In a follow-up interview Atkinson said those facilities charge Surry County about $40 to $60 a day to house inmates. Many males end up in Yadkin County or Forsyth County, but on any given day Surry County has inmates spread across the state.
Atkinson noted the county had been sending female inmates to Ashe County’s new detention center. However, a new sheriff in that county is not accepting inmates. Personnel at the Surry County jail must call around to find an open female slot somewhere else in the state.
Atkinson told commissioners one fix to the female inmate issue could be opening another female wing at the jail, but then the jail would lose beds for male inmates. Surry County’s facility can house up to 19 female inmates.
Inmates who need mental health services must be sent to facilities that can handle those special needs, said Atkinson.
The sheriff was hesitant to put a number on how many beds would constitute a sufficient facility, but on Wednesday if all Surry County commitments had been brought under one roof the county would have to house 256 inmates.
Atkinson said many issues have created the overcrowding problem. Crime is on the rise, and the jail is housing offenders accused of crimes, including murder, who are awaiting trial – sometimes for months before the court date. The state prison system is also no longer housing those convicted of misdemeanor crimes and DWI charges.

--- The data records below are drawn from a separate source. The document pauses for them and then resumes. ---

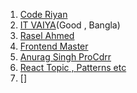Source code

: 1. [Code Riyan](https://www.youtube.com/@coderyan/playlists)
2. [IT VAIYA](https://www.youtube.com/@itvaya/playlists)(Good , Bangla)
3. [Rasel Ahmed](https://www.youtube.com/watch?v=hbeJ4tCcD80&list=PLhPBqF--77InavvSbMGdSnBDaNYD5ept6&index=16)
4. [ Frontend Master](https://www.youtube.com/@rahuulmiishra/playlists)
5. [Anurag Singh ProCdrr](https://www.youtube.com/@procodrr/courses)
6. [React Topic , Patterns etc](https://react-document-jet.vercel.app/)
7. []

The inmates are now housed by way of an unfunded mandate, said Atkinson.
In the end, commissioners opted to allow a contractor already performing a facilities study on county properties to consider possible solutions at the jail.
Security at the Surry County Courthouse has been a concern for a number of years. It has been mentioned at the past three planning retreats for county commissioners.
“We need to define what security is,” Atkinson told commissioners. “It could be a deputy at the door, or it could be snipers and Concertina wire.”
Currently there is a metal detector at the courthouse, which also houses the county’s Board of Elections, Register of Deeds and Tax Department. On occasion the machinery, which was given to Surry County by another county, is manned by deputies.
Atkinson said he recently visited another county’s courthouse in the state. That county was using 33 deputies to secure the courthouse, as it has multiple entrances.
Surry County’s courthouse also has multiple entrances, said Atkinson. He would favor restricting access to one door in order to funnel all traffic through a secured area. He would also favor utilizing technology to supplement manning at the door.
The courthouse was also added to the buildings the facilities study contractor would assess in its study.